▶ Work order:
Say how many lines in the material below hold the word "Application", and say nothing else.

╭─ Data supplied

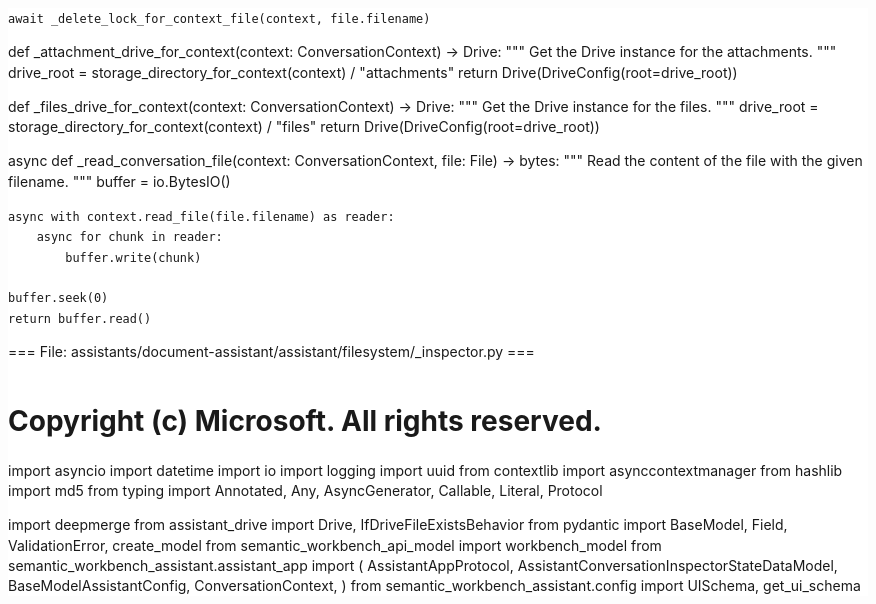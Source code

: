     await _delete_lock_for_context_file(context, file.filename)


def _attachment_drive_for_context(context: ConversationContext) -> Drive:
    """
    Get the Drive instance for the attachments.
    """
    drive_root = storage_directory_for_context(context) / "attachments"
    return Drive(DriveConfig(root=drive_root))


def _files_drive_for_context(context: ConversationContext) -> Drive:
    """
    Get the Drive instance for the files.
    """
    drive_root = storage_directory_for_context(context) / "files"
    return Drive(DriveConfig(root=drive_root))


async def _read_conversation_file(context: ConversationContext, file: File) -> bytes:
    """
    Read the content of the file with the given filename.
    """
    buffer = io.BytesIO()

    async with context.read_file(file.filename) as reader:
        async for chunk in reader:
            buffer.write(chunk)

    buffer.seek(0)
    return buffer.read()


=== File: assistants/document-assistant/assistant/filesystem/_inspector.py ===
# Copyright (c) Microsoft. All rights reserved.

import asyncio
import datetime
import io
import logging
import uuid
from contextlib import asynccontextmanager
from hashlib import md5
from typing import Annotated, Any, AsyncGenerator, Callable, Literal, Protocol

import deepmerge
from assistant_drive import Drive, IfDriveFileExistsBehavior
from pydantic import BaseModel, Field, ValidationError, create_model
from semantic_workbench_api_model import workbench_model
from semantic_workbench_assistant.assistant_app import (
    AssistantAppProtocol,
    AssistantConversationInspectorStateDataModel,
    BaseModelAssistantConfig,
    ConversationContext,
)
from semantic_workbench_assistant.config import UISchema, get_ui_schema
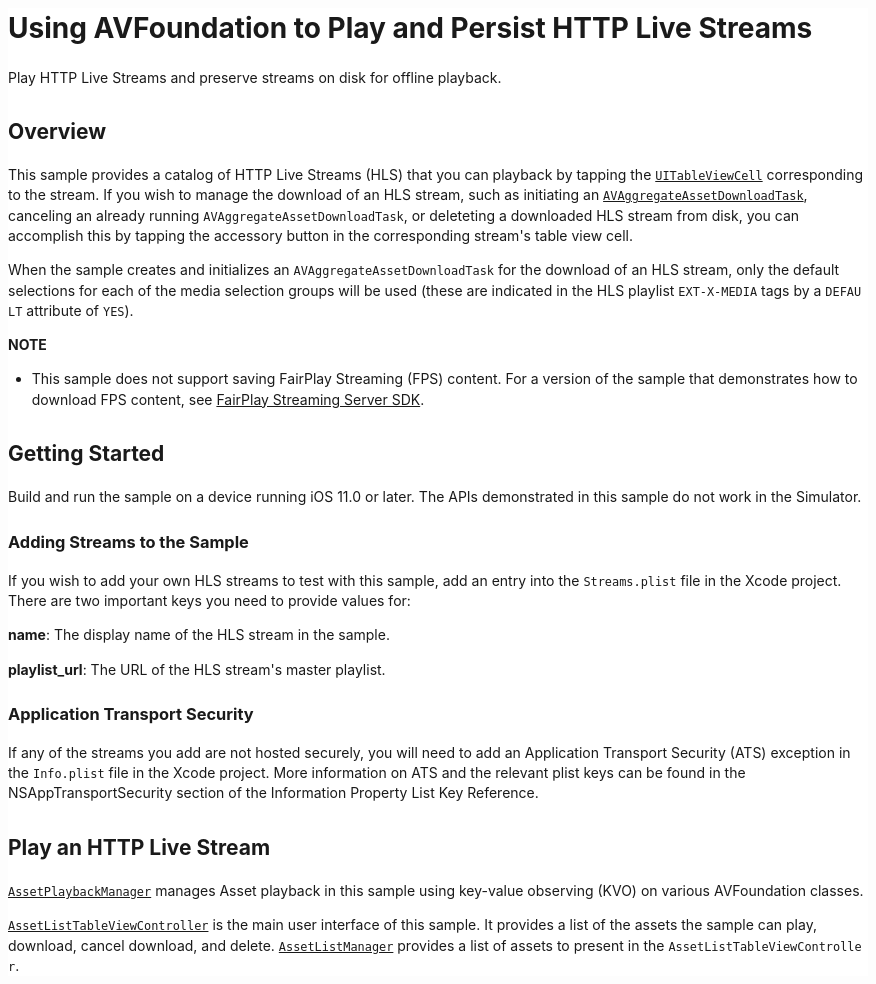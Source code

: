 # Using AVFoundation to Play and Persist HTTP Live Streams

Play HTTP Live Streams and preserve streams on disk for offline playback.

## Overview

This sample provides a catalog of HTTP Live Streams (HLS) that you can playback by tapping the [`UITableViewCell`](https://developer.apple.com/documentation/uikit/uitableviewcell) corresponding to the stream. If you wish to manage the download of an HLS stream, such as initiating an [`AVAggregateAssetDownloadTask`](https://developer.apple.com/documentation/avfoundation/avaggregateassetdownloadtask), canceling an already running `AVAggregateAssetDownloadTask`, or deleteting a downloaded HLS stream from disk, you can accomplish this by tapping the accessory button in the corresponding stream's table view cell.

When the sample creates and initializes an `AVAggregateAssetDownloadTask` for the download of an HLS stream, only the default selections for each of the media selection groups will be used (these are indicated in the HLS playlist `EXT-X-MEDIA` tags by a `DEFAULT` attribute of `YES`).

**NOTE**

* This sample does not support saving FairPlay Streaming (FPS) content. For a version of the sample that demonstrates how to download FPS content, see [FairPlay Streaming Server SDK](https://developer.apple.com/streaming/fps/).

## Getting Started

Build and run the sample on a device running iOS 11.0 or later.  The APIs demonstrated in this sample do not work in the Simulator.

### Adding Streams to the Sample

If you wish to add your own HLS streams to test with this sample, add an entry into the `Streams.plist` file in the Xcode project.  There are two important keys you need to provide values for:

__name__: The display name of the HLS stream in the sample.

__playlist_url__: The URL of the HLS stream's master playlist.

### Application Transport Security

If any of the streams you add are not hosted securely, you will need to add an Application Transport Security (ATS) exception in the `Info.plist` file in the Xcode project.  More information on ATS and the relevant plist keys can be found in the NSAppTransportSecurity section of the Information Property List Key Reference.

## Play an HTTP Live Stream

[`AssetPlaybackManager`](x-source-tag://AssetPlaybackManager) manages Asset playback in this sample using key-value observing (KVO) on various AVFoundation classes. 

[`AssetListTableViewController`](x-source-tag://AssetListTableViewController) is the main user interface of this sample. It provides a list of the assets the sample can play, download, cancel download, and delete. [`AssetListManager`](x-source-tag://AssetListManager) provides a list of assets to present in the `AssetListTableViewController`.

╰─

▶ Task result:
2